The FBI affidavit against Khweis said he was “inspired to join ISIL because he saw that they had established an Islamic caliphate and were in the process of expanding it.”
He allegedly told a fellow ISIS member that he wanted to be a suicide bomber, although he now claims he only said that because he thought his loyalty was being tested.
Khweis said he ran away from Mosul because he decided he “didn’t agree with their ideology.”
As NBC News reported in June, he was apparently comfortable with that ideology when he joined because he told FBI agents he was “aware that ISIL wants to attack and destroy the United States,” and he understood the Islamic State “wants American to be taken over.” His personal electronic devices contained terrorist propaganda, including images of the World Trade Center in flames on 9/11.
Most bizarrely, he told the FBI he understood ISIS “used violence in its expansion of the caliphate,” but also insisted they “engaged in peaceful and humanitarian efforts.”
Shortly after his capture, Khweis gave an interview to Kurdish television in which he complained that daily life in Mosul was “basically prayer, eating, and learning about the religion for eight hours.”
“It is not like Western countries. It is very strict and no smoking there. There are a lot of foreign fighters walking around with weapons, and many are from Central and South Asia,” he said in that interview. “I stayed there about a month, and I found it very, very hard to live there. I decided to return home.”
“My message to the American people is that life in Mosul is really very bad.
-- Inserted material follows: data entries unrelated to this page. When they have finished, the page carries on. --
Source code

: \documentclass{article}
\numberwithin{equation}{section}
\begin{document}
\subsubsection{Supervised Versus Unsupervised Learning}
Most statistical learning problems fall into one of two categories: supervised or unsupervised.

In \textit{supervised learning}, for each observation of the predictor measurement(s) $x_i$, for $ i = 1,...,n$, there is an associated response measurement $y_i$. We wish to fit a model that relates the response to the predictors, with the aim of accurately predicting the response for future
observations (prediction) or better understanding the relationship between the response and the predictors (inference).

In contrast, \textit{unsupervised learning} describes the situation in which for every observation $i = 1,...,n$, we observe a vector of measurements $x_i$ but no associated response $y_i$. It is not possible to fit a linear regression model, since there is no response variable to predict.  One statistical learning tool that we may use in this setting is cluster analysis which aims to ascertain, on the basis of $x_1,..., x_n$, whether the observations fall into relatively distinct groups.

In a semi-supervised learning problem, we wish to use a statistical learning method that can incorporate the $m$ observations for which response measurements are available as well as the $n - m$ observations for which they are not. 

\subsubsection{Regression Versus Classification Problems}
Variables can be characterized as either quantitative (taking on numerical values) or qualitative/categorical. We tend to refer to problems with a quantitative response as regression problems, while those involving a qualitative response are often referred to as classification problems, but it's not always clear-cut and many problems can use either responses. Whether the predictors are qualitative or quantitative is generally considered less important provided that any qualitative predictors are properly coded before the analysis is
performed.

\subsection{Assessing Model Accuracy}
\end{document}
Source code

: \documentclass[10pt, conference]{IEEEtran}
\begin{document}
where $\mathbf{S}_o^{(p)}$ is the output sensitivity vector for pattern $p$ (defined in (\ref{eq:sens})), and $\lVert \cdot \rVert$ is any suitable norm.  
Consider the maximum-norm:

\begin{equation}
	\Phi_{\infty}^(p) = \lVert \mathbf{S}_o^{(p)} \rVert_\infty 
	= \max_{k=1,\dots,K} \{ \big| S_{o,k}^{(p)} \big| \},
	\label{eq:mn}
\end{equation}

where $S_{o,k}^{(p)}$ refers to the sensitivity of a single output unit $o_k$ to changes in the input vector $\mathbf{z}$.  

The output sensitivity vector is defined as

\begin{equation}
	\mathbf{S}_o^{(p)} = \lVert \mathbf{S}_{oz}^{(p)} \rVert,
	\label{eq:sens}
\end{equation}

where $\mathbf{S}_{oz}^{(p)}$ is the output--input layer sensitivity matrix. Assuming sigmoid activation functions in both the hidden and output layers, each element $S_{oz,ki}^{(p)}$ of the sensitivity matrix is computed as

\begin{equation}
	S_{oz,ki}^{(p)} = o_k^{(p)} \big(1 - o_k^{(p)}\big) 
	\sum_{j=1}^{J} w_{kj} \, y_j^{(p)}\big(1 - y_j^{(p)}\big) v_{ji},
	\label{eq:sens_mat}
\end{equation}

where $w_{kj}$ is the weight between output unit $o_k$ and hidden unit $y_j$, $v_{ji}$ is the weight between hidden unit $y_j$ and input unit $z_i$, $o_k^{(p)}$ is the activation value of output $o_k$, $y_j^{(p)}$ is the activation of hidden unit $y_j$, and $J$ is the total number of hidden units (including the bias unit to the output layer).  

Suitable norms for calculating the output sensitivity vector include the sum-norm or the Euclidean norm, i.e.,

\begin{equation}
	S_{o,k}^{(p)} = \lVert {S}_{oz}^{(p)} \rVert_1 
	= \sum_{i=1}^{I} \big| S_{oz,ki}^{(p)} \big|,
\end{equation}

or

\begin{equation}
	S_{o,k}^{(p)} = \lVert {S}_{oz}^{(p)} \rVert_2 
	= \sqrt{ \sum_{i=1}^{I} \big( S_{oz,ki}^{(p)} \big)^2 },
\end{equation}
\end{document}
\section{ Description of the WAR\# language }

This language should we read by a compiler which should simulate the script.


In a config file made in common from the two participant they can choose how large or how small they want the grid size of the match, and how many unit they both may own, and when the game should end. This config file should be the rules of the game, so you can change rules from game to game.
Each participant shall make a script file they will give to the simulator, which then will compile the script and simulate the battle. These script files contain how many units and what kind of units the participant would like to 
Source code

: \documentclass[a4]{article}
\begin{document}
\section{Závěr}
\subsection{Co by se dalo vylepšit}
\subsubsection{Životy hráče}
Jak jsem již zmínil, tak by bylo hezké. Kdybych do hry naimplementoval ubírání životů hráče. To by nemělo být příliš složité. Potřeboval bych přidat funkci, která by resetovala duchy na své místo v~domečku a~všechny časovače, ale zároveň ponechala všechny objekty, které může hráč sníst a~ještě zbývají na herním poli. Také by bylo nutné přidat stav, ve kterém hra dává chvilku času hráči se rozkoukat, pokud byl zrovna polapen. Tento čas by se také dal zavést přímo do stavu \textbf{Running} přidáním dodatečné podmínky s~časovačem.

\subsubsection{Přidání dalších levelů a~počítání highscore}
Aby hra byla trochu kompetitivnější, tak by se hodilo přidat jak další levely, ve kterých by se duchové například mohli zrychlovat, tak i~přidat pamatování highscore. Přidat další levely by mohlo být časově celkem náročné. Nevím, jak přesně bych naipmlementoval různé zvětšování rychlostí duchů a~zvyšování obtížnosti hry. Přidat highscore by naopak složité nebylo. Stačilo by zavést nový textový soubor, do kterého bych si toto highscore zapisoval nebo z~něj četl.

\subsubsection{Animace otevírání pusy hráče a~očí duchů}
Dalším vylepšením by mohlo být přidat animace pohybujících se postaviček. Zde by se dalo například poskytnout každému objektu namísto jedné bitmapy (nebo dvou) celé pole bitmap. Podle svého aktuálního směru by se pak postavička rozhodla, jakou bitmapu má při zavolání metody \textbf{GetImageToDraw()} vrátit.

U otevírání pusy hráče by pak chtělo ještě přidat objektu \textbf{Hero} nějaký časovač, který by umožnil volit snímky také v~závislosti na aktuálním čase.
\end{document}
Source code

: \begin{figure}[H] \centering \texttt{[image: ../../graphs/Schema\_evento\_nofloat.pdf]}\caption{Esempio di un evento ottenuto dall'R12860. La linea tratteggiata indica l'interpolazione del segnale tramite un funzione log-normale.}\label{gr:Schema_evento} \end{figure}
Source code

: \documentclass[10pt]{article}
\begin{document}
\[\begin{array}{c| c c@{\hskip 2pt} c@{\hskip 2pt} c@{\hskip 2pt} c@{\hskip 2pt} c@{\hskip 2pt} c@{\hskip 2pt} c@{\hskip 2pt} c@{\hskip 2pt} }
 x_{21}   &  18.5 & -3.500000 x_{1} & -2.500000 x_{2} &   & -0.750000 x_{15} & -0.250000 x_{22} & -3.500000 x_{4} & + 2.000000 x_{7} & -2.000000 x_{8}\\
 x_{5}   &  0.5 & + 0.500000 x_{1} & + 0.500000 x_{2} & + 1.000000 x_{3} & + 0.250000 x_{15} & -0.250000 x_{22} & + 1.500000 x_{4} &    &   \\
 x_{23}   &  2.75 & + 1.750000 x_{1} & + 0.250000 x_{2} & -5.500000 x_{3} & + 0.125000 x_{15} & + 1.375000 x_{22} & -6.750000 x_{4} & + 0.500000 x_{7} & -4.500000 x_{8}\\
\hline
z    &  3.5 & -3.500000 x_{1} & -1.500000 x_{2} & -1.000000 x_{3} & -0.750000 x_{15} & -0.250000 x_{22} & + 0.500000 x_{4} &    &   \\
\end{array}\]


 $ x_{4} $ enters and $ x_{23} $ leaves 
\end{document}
The people who control Mosul don’t represent a religion. Daesh does not represent a religion. I don’t see them as good Muslims,” Khweis said.
NBC News notes that Khweis has claimed he was under duress when he did the interview with Kurdish TV — he was afraid they would send him back to ISIS if he didn’t say what the Kurds wanted to hear — but the FBI found him “lucid, uninjured, and free from duress.” If he can establish that he was under duress when that Kurdish interview was given, the defense could try to have the video thrown out of court.
Voice of America News noted considerable skepticism from the intelligence community about Khweis’s account of joining and escaping the Islamic State in a March report on his capture by the Kurds.
One of the brightest red flags was the fact that Khweis was carrying his Virginian driver’s license and a substantial amount of cash, including American $100 bills, plus three cell phones when he surrendered to the Kurds — despite his own account of having been stripped of ID and passport when he joined. Also, his claim of being lured to the caliphate by a girl after he arrived in Turkey is not consistent with ISIS’s normal recruiting methods or the degree of autonomy it allows women under its strict interpretation of sharia law.
The Washington Post described him as an assuming young man, the American-born son of Palestinian immigrants, who “graduated from Fairfax County’s Edison High School, earned a degree from Northern Virginia Community College and worked as a teller at an area bank… He racked up more than a dozen traffic citations and other petty charges, but in nearly every case, he quietly paid his fine or performed his court-ordered community service.”
Khweis’s lawyers said that he intends to plead “not guilty” to the charges against him.